Third branch (L3) includes third prismatic pair (P31), third compliant rotational secondary (R31), the first revolute pair of flexible universal hinge (U31) and flexible the second revolute pair of universal hinge (U32)；

The first compliant translational joint (P11) in first branch (L1) is connect with ball-screw (D4), and roller screw (D5) passes through cunning Rail (D4) is connect with rack (D1), and the first compliant rotational pair (R11) is connect with the first compliant translational joint (P11), flexible universal hinge First revolute pair (U11) is attached with moving platform (D7), flexible the second revolute pair of universal hinge (U12) and flexible universal hinge first Revolute pair (U11) connection；First compliant rotational pair (R11) is parallel with flexible universal hinge the first revolute pair (U11) axis；

The second compliant translational joint (P21) in second branch (L2) is connect with roller bearing screw rod (D5), and roller screw (D5) passes through cunning Rail (D4) is connect with rack (D1), and the second compliant rotational pair (R21) is connect with the second compliant translational joint (P21), flexible universal hinge First compliant rotational pair (U21) is attached with moving platform (D7), the second compliant rotational of flexible universal hinge secondary (U22) and flexibility ten thousand To hinge the first revolute pair (U21) connection, the second compliant rotational pair (R21) and flexible universal hinge the first revolute pair (U21) axis are flat Row；

Third compliant translational joint (P31) in third branch (L3) is connect with roller bearing screw rod (D5), and roller screw (D5) passes through cunning Rail (D4) is connect with rack (D1), and third compliant rotational secondary (R31) is connect with the first compliant translational joint (P31), flexible universal hinge First turns auxiliary shaft (U31) is attached with moving platform (D7), flexible the second revolute pair of universal hinge (U32) and flexible universal cuts with scissors the One turns auxiliary shaft (U31) connection, third compliant rotational secondary (R31) are parallel with flexible universal hinge the first turns auxiliary shaft (U31) axis.
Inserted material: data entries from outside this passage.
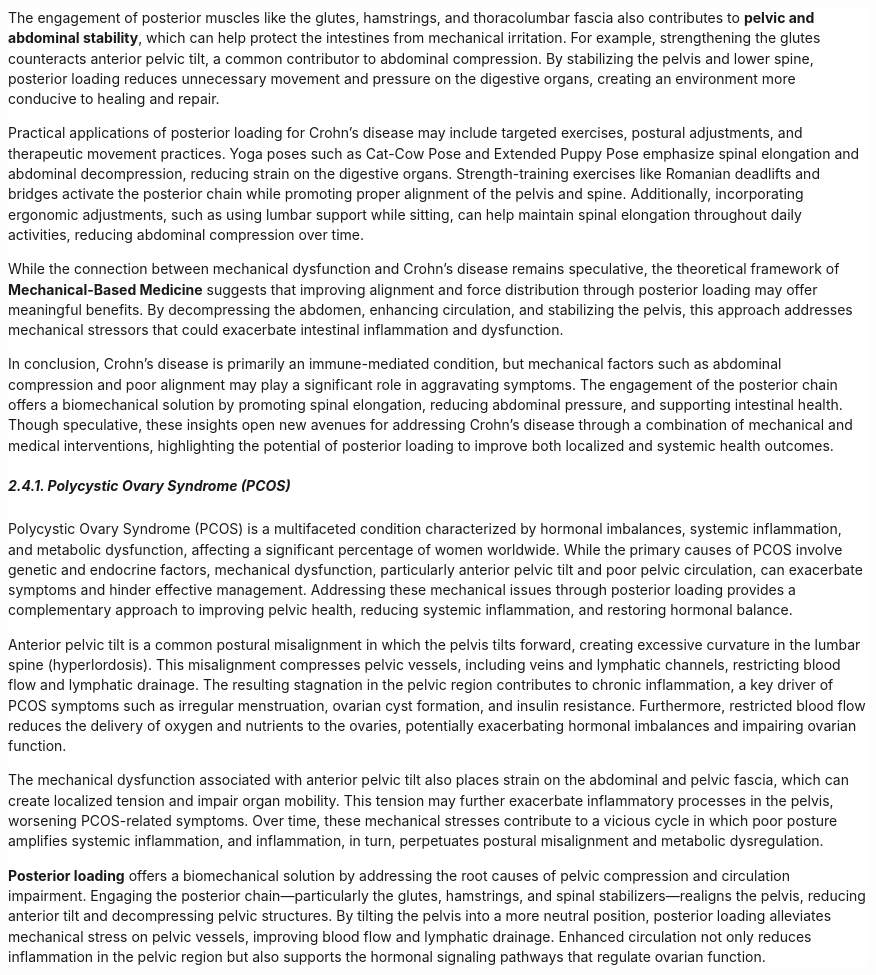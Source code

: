 The engagement of posterior muscles like the glutes, hamstrings, and thoracolumbar fascia also contributes to **pelvic and abdominal stability**, which can help protect the intestines from mechanical irritation. For example, strengthening the glutes counteracts anterior pelvic tilt, a common contributor to abdominal compression. By stabilizing the pelvis and lower spine, posterior loading reduces unnecessary movement and pressure on the digestive organs, creating an environment more conducive to healing and repair.

Practical applications of posterior loading for Crohn’s disease may include targeted exercises, postural adjustments, and therapeutic movement practices. Yoga poses such as Cat-Cow Pose and Extended Puppy Pose emphasize spinal elongation and abdominal decompression, reducing strain on the digestive organs. Strength-training exercises like Romanian deadlifts and bridges activate the posterior chain while promoting proper alignment of the pelvis and spine. Additionally, incorporating ergonomic adjustments, such as using lumbar support while sitting, can help maintain spinal elongation throughout daily activities, reducing abdominal compression over time.

While the connection between mechanical dysfunction and Crohn’s disease remains speculative, the theoretical framework of **Mechanical-Based Medicine** suggests that improving alignment and force distribution through posterior loading may offer meaningful benefits. By decompressing the abdomen, enhancing circulation, and stabilizing the pelvis, this approach addresses mechanical stressors that could exacerbate intestinal inflammation and dysfunction.

In conclusion, Crohn’s disease is primarily an immune-mediated condition, but mechanical factors such as abdominal compression and poor alignment may play a significant role in aggravating symptoms. The engagement of the posterior chain offers a biomechanical solution by promoting spinal elongation, reducing abdominal pressure, and supporting intestinal health. Though speculative, these insights open new avenues for addressing Crohn’s disease through a combination of mechanical and medical interventions, highlighting the potential of posterior loading to improve both localized and systemic health outcomes.

##### **2.4.1. Polycystic Ovary Syndrome (PCOS)**

Polycystic Ovary Syndrome (PCOS) is a multifaceted condition characterized by hormonal imbalances, systemic inflammation, and metabolic dysfunction, affecting a significant percentage of women worldwide. While the primary causes of PCOS involve genetic and endocrine factors, mechanical dysfunction, particularly anterior pelvic tilt and poor pelvic circulation, can exacerbate symptoms and hinder effective management. Addressing these mechanical issues through posterior loading provides a complementary approach to improving pelvic health, reducing systemic inflammation, and restoring hormonal balance.

Anterior pelvic tilt is a common postural misalignment in which the pelvis tilts forward, creating excessive curvature in the lumbar spine (hyperlordosis). This misalignment compresses pelvic vessels, including veins and lymphatic channels, restricting blood flow and lymphatic drainage. The resulting stagnation in the pelvic region contributes to chronic inflammation, a key driver of PCOS symptoms such as irregular menstruation, ovarian cyst formation, and insulin resistance. Furthermore, restricted blood flow reduces the delivery of oxygen and nutrients to the ovaries, potentially exacerbating hormonal imbalances and impairing ovarian function.

The mechanical dysfunction associated with anterior pelvic tilt also places strain on the abdominal and pelvic fascia, which can create localized tension and impair organ mobility. This tension may further exacerbate inflammatory processes in the pelvis, worsening PCOS-related symptoms. Over time, these mechanical stresses contribute to a vicious cycle in which poor posture amplifies systemic inflammation, and inflammation, in turn, perpetuates postural misalignment and metabolic dysregulation.

**Posterior loading** offers a biomechanical solution by addressing the root causes of pelvic compression and circulation impairment. Engaging the posterior chain—particularly the glutes, hamstrings, and spinal stabilizers—realigns the pelvis, reducing anterior tilt and decompressing pelvic structures. By tilting the pelvis into a more neutral position, posterior loading alleviates mechanical stress on pelvic vessels, improving blood flow and lymphatic drainage. Enhanced circulation not only reduces inflammation in the pelvic region but also supports the hormonal signaling pathways that regulate ovarian function.
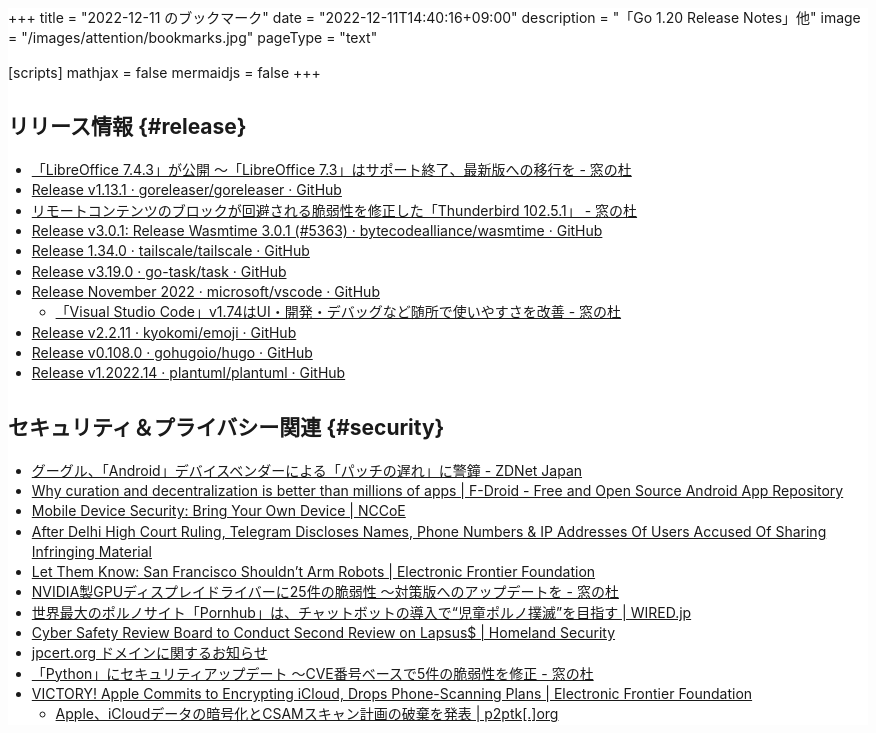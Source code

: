+++
title = "2022-12-11 のブックマーク"
date =  "2022-12-11T14:40:16+09:00"
description = "「Go 1.20 Release Notes」他"
image = "/images/attention/bookmarks.jpg"
pageType = "text"

[scripts]
  mathjax = false
  mermaidjs = false
+++

## リリース情報 {#release}

- [「LibreOffice 7.4.3」が公開 ～「LibreOffice 7.3」はサポート終了、最新版への移行を - 窓の杜](https://forest.watch.impress.co.jp/docs/news/1458497.html)
- [Release v1.13.1 · goreleaser/goreleaser · GitHub](https://github.com/goreleaser/goreleaser/releases/tag/v1.13.1)
- [リモートコンテンツのブロックが回避される脆弱性を修正した「Thunderbird 102.5.1」 - 窓の杜](https://forest.watch.impress.co.jp/docs/news/1460155.html)
- [Release v3.0.1: Release Wasmtime 3.0.1 (#5363) · bytecodealliance/wasmtime · GitHub](https://github.com/bytecodealliance/wasmtime/releases/tag/v3.0.1)
- [Release 1.34.0 · tailscale/tailscale · GitHub](https://github.com/tailscale/tailscale/releases/tag/v1.34.0)
- [Release v3.19.0 · go-task/task · GitHub](https://github.com/go-task/task/releases/tag/v3.19.0)
- [Release November 2022 · microsoft/vscode · GitHub](https://github.com/microsoft/vscode/releases/tag/1.74.0)
  - [「Visual Studio Code」v1.74はUI・開発・デバッグなど随所で使いやすさを改善 - 窓の杜](https://forest.watch.impress.co.jp/docs/news/1462138.html)
- [Release v2.2.11 · kyokomi/emoji · GitHub](https://github.com/kyokomi/emoji/releases/tag/v2.2.11)
- [Release v0.108.0 · gohugoio/hugo · GitHub](https://github.com/gohugoio/hugo/releases/tag/v0.108.0)
- [Release v1.2022.14 · plantuml/plantuml · GitHub](https://github.com/plantuml/plantuml/releases/tag/v1.2022.14)

## セキュリティ＆プライバシー関連 {#security}

- [グーグル、「Android」デバイスベンダーによる「パッチの遅れ」に警鐘 - ZDNet Japan](https://japan.zdnet.com/article/35196613/)
- [Why curation and decentralization is better than millions of apps | F-Droid - Free and Open Source Android App Repository](https://f-droid.org/2022/11/23/why-curation-and-decentralization-is-better-than-millions-of-apps.html)
- [Mobile Device Security: Bring Your Own Device | NCCoE](https://www.nccoe.nist.gov/mobile-device-security/bring-your-own-device)
- [After Delhi High Court Ruling, Telegram Discloses Names, Phone Numbers & IP Addresses Of Users Accused Of Sharing Infringing Material](https://www.livelaw.in/news-updates/after-court-order-telegram-discloses-phone-numbers-ip-addresses-of-users-accused-of-sharing-infringing-material-215311)
- [Let Them Know: San Francisco Shouldn’t Arm Robots | Electronic Frontier Foundation](https://www.eff.org/deeplinks/2022/11/let-them-know-san-francisco-shouldnt-arm-robots)
- [NVIDIA製GPUディスプレイドライバーに25件の脆弱性 ～対策版へのアップデートを - 窓の杜](https://forest.watch.impress.co.jp/docs/news/1460267.html)
- [世界最大のポルノサイト「Pornhub」は、チャットボットの導入で“児童ポルノ撲滅”を目指す | WIRED.jp](https://wired.jp/article/pornhub-search-child-abuse-chatbot/)
- [Cyber Safety Review Board to Conduct Second Review on Lapsus$ | Homeland Security](https://www.dhs.gov/news/2022/12/02/cyber-safety-review-board-conduct-second-review-lapsus)
- [jpcert.org ドメインに関するお知らせ](https://www.jpcert.or.jp//notice/NC20170509.html)
- [「Python」にセキュリティアップデート ～CVE番号ベースで5件の脆弱性を修正 - 窓の杜](https://forest.watch.impress.co.jp/docs/news/1461593.html)
- [VICTORY! Apple Commits to Encrypting iCloud, Drops Phone-Scanning Plans | Electronic Frontier Foundation](https://www.eff.org/deeplinks/2022/12/victory-apple-commits-encrypting-icloud-and-drops-phone-scanning-plans)
  - [Apple、iCloudデータの暗号化とCSAMスキャン計画の破棄を発表 | p2ptk[.]org](https://p2ptk.org/privacy/4191)
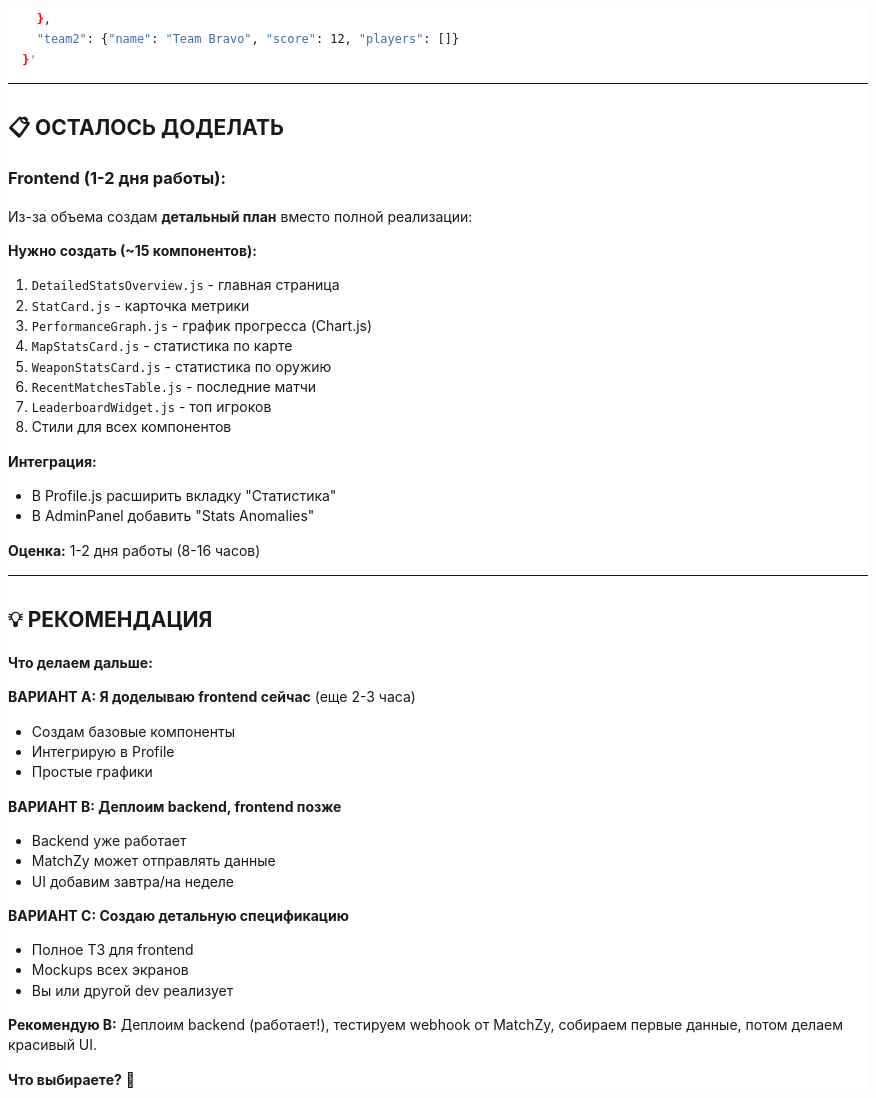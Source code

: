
 ```bash
    },
    "team2": {"name": "Team Bravo", "score": 12, "players": []}
  }'
```

---

## 📋 ОСТАЛОСЬ ДОДЕЛАТЬ

### Frontend (1-2 дня работы):

Из-за объема создам **детальный план** вместо полной реализации:

**Нужно создать (~15 компонентов):**

1. `DetailedStatsOverview.js` - главная страница
2. `StatCard.js` - карточка метрики
3. `PerformanceGraph.js` - график прогресса (Chart.js)
4. `MapStatsCard.js` - статистика по карте
5. `WeaponStatsCard.js` - статистика по оружию
6. `RecentMatchesTable.js` - последние матчи
7. `LeaderboardWidget.js` - топ игроков
8. Стили для всех компонентов

**Интеграция:**
- В Profile.js расширить вкладку "Статистика"
- В AdminPanel добавить "Stats Anomalies"

**Оценка:** 1-2 дня работы (8-16 часов)

---

## 💡 РЕКОМЕНДАЦИЯ

**Что делаем дальше:**

**ВАРИАНТ A: Я доделываю frontend сейчас** (еще 2-3 часа)
- Создам базовые компоненты
- Интегрирую в Profile
- Простые графики

**ВАРИАНТ B: Деплоим backend, frontend позже**
- Backend уже работает
- MatchZy может отправлять данные
- UI добавим завтра/на неделе

**ВАРИАНТ C: Создаю детальную спецификацию**
- Полное ТЗ для frontend
- Mockups всех экранов
- Вы или другой dev реализует

**Рекомендую B:** Деплоим backend (работает!), тестируем webhook от MatchZy, собираем первые данные, потом делаем красивый UI.

**Что выбираете?** 🎯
2. the asymmetric nano-positioning stage of a kind of combination drive according to claim 1, it is characterised in that: the nano-positioning stage It is driven by motor first the first compliant translational joint (P11), the second compliant translational joint (P21), third compliant translational joint (P31) makes Platform can reach certain range, lock each branch's prismatic pair；Then each branch is carried out by piezoelectric ceramic actuator (D6) Driving, error caused by locating platform compensates when to macro driving, the final positioning requirements for realizing large stroke and high precision.